Unfortunately, switching to gpt-realtime-2 is out of the question for us at scale.
The issue is unit economics. gpt-realtime-2 is roughly 3x more expensive than gpt-realtime-mini on tokens, which would force us to price our AI voice services above what the local market can realistically absorb.
In Romania, we are competing with local providers offering very cheap per-minute AI voice pricing. More importantly, our product needs to remain meaningfully cheaper than the hourly cost of human labor at local wage levels. If our AI call center pricing cannot undercut local minimum-wage labor economics, it loses a large part of its commercial appeal.
This is especially important because our local market is currently under strong economic pressure. Many clients are not buying AI voice agents as a luxury upgrade; they are evaluating them as a way to reduce costs, handle more calls with fewer resources, or improve ROI through cheaper operational methods.
If moving from gpt-realtime-mini to gpt-realtime-2 forces our per-minute pricing above local competitor offers and too close to or above local labor-cost equivalents, it would kill our sales momentum.

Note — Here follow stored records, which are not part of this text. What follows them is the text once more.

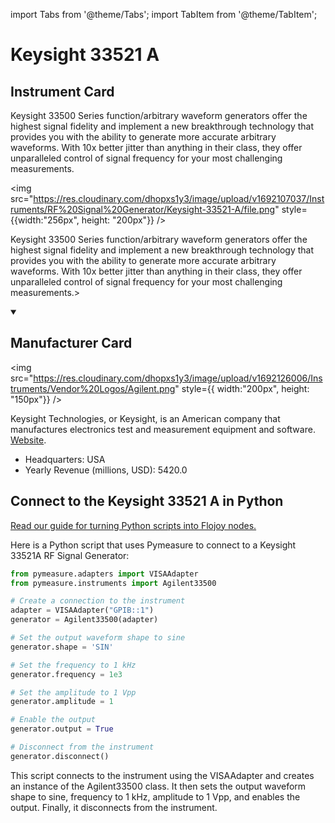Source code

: 
import Tabs from '@theme/Tabs';
import TabItem from '@theme/TabItem';

# Keysight 33521 A

## Instrument Card

<div className="flex">

<div>

Keysight 33500 Series function/arbitrary waveform generators offer the highest signal fidelity and implement a new breakthrough technology that provides you with the ability to generate more accurate arbitrary waveforms. With 10x better jitter than anything in their class, they offer unparalleled control of signal frequency for your most challenging measurements.

</div>

<img src="https://res.cloudinary.com/dhopxs1y3/image/upload/v1692107037/Instruments/RF%20Signal%20Generator/Keysight-33521-A/file.png" style={{width:"256px", height: "200px"}} />

</div>

Keysight 33500 Series function/arbitrary waveform generators offer the highest signal fidelity and implement a new breakthrough technology that provides you with the ability to generate more accurate arbitrary waveforms. With 10x better jitter than anything in their class, they offer unparalleled control of signal frequency for your most challenging measurements.>

<details open>
<summary><h2>Manufacturer Card</h2></summary>

<img src="https://res.cloudinary.com/dhopxs1y3/image/upload/v1692126006/Instruments/Vendor%20Logos/Agilent.png" style={{ width:"200px", height: "150px"}} />

Keysight Technologies, or Keysight, is an American company that manufactures electronics test and measurement equipment and software. <a href="https://www.keysight.com/us/en/home.html">Website</a>.

<ul>
  <li>Headquarters: USA</li>
  <li>Yearly Revenue (millions, USD): 5420.0</li>
</ul>
</details>

## Connect to the Keysight 33521 A in Python

[Read our guide for turning Python scripts into Flojoy nodes.](https://docs.flojoy.ai/custom-nodes/creating-custom-node/)


<Tabs>
<TabItem value="Pymeasure" label="Pymeasure">

Here is a Python script that uses Pymeasure to connect to a Keysight 33521A RF Signal Generator:

```python
from pymeasure.adapters import VISAAdapter
from pymeasure.instruments import Agilent33500

# Create a connection to the instrument
adapter = VISAAdapter("GPIB::1")
generator = Agilent33500(adapter)

# Set the output waveform shape to sine
generator.shape = 'SIN'

# Set the frequency to 1 kHz
generator.frequency = 1e3

# Set the amplitude to 1 Vpp
generator.amplitude = 1

# Enable the output
generator.output = True

# Disconnect from the instrument
generator.disconnect()
```

This script connects to the instrument using the VISAAdapter and creates an instance of the Agilent33500 class. It then sets the output waveform shape to sine, frequency to 1 kHz, amplitude to 1 Vpp, and enables the output. Finally, it disconnects from the instrument.

</TabItem>
</Tabs>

That is why the mini tier is critical for us. The problem is not that we need “the most intelligent model available.” We need a mini-class Realtime model that preserves the cost profile of gpt-realtime-mini while maintaining the Romanian/non-English faithfulness and production reliability we saw in gpt-realtime-mini-2025-10-06.

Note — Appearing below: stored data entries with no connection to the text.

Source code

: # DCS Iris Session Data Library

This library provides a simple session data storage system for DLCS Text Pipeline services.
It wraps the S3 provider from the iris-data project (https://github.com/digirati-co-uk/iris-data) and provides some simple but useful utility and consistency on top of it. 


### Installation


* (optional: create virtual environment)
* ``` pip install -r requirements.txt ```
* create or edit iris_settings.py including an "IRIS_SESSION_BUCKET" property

For our use case, gpt-realtime-mini-2025-10-06 hit the viable balance: low enough cost, acceptable Romanian voice quality, and strong faithfulness to supplied business data. A 3x cost increase is not a workable migration path in our market.
Interesting topic. I’m going to test gpt-realtime-mini-2025-10-06 in Portuguese as well.
We are currently using gpt-realtime-mini, but the quality has been quite poor for Portuguese voice agents. We are seeing issues with context loss, weaker understanding, and overall lower reliability in real customer scenarios.
This is directly affecting our ability to expand the project to more customers and use cases. The standard gpt-realtime model performs better, but it is too expensive for our use case and not economically viable at scale.
It would be very helpful to understand whether gpt-realtime-mini-2025-10-06 is expected to improve non-English voice quality, especially for Portuguese, or if there are recommended settings to reduce these issues.
I have tried contacting support, enterprise sales about these issues, nothing. And gpt-realtime-mini seems to become worse and worse. Now it’s getting scheduling appointments wrong where we’ve never had this issue with gpt-realtime-mini-2025-10-06 and at this point, given the complete silence from OpenAI’s support and enterprise team, I think we’ll be considering switching over to a voice model from another provider such as elevenlabs or retell. It may be more expensive on a per minute basis, but given OpenAI’s approach to communicating with us (as in, not at all) this gives us no option. We’re handling millions of minutes per month at this point, and to say openAI has been unprofessional with us is an understatement.